I have a new #1 question I get asked by Talent Acquisition Leaders! My old number one question was, “Which ATS should we be using?” That stood the test of time for almost a decade! But I now have a new number one.
“How should we be measuring success in Talent Acquisition?”
That question comes in a lot of versions:
- What is the best metric in recruiting?
- What do you use to measure the productivity of your recruiters?
- How do you show your organization that TA is doing its job?
- What are the metrics you use to measure TA?
I like using “Measures of Success” terminology primarily because of how I want to live my life. I never want our metrics, analytics, and data to be used as a hammer to obtain performance. I want to hire people who want to be successful in what they decide to do in life. Once they make that decision, I want to treat them like adults and help them obtain that success. I use data to help them track outcomes and measures of success to lead them on this journey.
Does that sound like a load of B.S. hustle culture or what?! LOL!

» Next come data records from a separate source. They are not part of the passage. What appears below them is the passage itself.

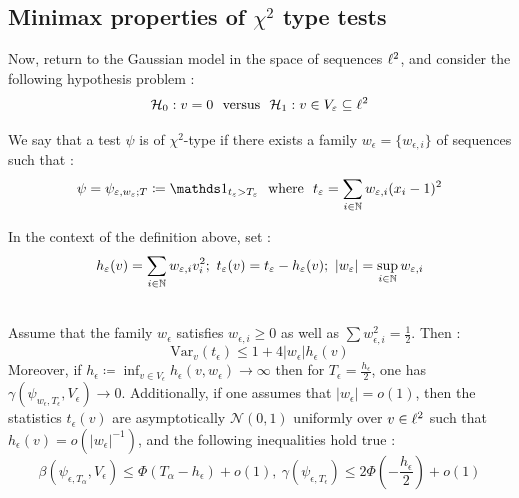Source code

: \subsection{Minimax properties of \texorpdfstring{$\chi^2$}{chi-square} type tests}
Now, return to the Gaussian model in the space of sequences $\l^2$, and consider the following hypothesis problem : 
\begin{equation*}
    \H_0 : v = 0 \ \text{ versus } \ \H_1 : v \in V_\epsilon \subseteq \l^2
\end{equation*}
\begin{definition}
    We say that a test $\psi$ is of $\chi^2$-type if there exists a family $w_\epsilon = \{w_{\epsilon,i}\}$ of sequences such that : \begin{equation*}
        \psi = \psi_{\epsilon,w_\epsilon;T} \coloneqq \ind{t_\epsilon > T_\epsilon} \ \text{ where } \ t_\epsilon = \sum_{i \in \N} w_{\epsilon,i}(x_i-1)^2
    \end{equation*}
\end{definition}
In the context of the definition above, set : \begin{equation*}
    h_\epsilon(v) = \sum_{i \in \N} w_{\epsilon,i}v_i^2; \ t_\epsilon(v) = t_\epsilon - h_\epsilon(v); \ |w_\epsilon| = \sup_{i \in \N} w_{\epsilon,i}
\end{equation*}
\begin{lemma}\citet[Lemma 3.1 \& Corollary 3.3]{Ing2012}\\
    Assume that the family $w_\epsilon$ satisfies $w_{\epsilon,i} \geq 0$ as well as $\sum w_{\epsilon,i}^2 = \frac{1}{2}$. Then : \begin{equation}\label{chi2minimax1}
        \text{Var}_v(t_\epsilon) \leq 1 + 4 |w_\epsilon| h_\epsilon(v)
    \end{equation}
    Moreover, if $h_\epsilon \coloneqq \inf_{v \in V_\epsilon} h_\epsilon(v,w_\epsilon) \rightarrow \infty$ then for $T_\epsilon = \frac{h_\epsilon}{2}$, one has $\gamma(\psi_{w_\epsilon,T_\epsilon},V_\epsilon)\rightarrow 0$. 
    Additionally, if one assumes that $|w_\epsilon|= o(1)$, then the statistics $t_\epsilon(v)$ are asymptotically $\mathcal{N}(0,1)$ uniformly over $v\in \l^2$ such that $h_\epsilon(v) = o(|w_\epsilon|^{-1})$, and the following inequalities hold true : 
    \begin{equation*}
        \beta(\psi_{\epsilon,T_\alpha},V_\epsilon) \leq \Phi(T_\alpha-h_\epsilon)+o(1), \ \gamma(\psi_{\epsilon,T_\epsilon}) \leq 2\Phi(-\frac{h_\epsilon}{2})+o(1)
    \end{equation*}
\end{lemma}
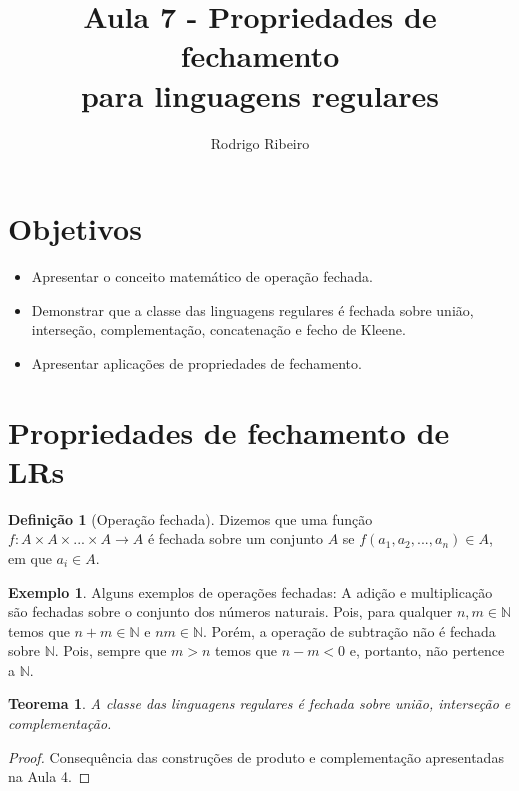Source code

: \documentclass[a4paper]{article}
\newtheorem{Theorem}{Teorema}
\theoremstyle{definition}
\newtheorem{Example}{Exemplo}
\newtheorem{Definition}{Definição}
\begin{document}
  \title{Aula 7 - Propriedades de fechamento \\para linguagens regulares}
  \author{Rodrigo Ribeiro}

  \maketitle


  \pagestyle{fancy}


  \section*{Objetivos}

  \begin{itemize}
     \item Apresentar o conceito matemático de operação fechada.
     \item Demonstrar que a classe das linguagens regulares é
           fechada sobre união, interseção, complementação,
           concatenação e fecho de Kleene.
     \item Apresentar aplicações de propriedades de fechamento.
  \end{itemize}

  \section{Propriedades de fechamento de LRs}

  \begin{Definition}[Operação fechada]\label{fechada}
    Dizemos que uma função $f : A \times A \times ... \times A \to A$ é fechada
    sobre um conjunto $A$ se $f(a_1,a_2,...,a_n) \in A$, em que $a_i \in A$.
  \end{Definition}

  \begin{Example}
    Alguns exemplos de operações fechadas: A adição e multiplicação são fechadas
    sobre o conjunto dos números naturais. Pois, para qualquer $n,m
    \in\mathbb{N}$ temos que $n + m \in \mathbb{N}$ e $nm \in \mathbb{N}$.
    Porém, a operação de subtração não é fechada sobre $\mathbb{N}$. Pois,
    sempre que $m > n$ temos que $n - m < 0$ e, portanto, não pertence a $\mathbb{N}$.
  \end{Example}

  \begin{Theorem}
    A classe das linguagens regulares é fechada sobre união, interseção e
    complementação.
  \end{Theorem}
  \begin{proof}
    Consequência das construções de produto e complementação apresentadas na
    Aula 4.
  \end{proof}
\end{document}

But, honestly, I genuinely believe in this philosophy, even though it’s sometimes hard to follow.
If a recruiter wants to be successful, I know there is a specific set of measures that will help them be successful if they follow the process, use the technology, and are diligent in their follow-up. They don’t have to work over 40 hours per week. They just have to work the 40 hours they work.
Every company could have a varied set of metrics that will make them successful. Most will have some similarities, but the actual numbers within the measures will be uniquely yours.
Inbox Zero is a measure a few TA Teams are using as a measure of success.
First off, I don’t necessarily believe that “Inbox Zero” has a high correlation to TA Team or Individual success, but herein lies the problem with measuring the success of TA teams today. The measures most of us use, suck! Time to fill = awful, zero correlation, you should be fired as a leader. (Editor’s note: Okay, Tim, breathe in, we know you’ll die on this hill.)
I find about 90% of TA Leaders work to build measures of success that look good without really having any real impact on actual recruiting success in their organization. That hurts, I know, but it’s true. Inbox Zero is just another sexy attempt at measuring sh*t with little accountability to success, but you can actually measure it, so it must be important. (sarcasm alert)
Just because you “can” measure it, doesn’t mean you “should” measure it.
Okay, what the hell is “Inbox Zero”?
It’s basically what it sounds like.
As a recruiting measure, some brilliant TA lead believes if every recruiter ended their day with zero emails in their inbox, they must be more successful than someone who didn’t end their day with email in their inbox.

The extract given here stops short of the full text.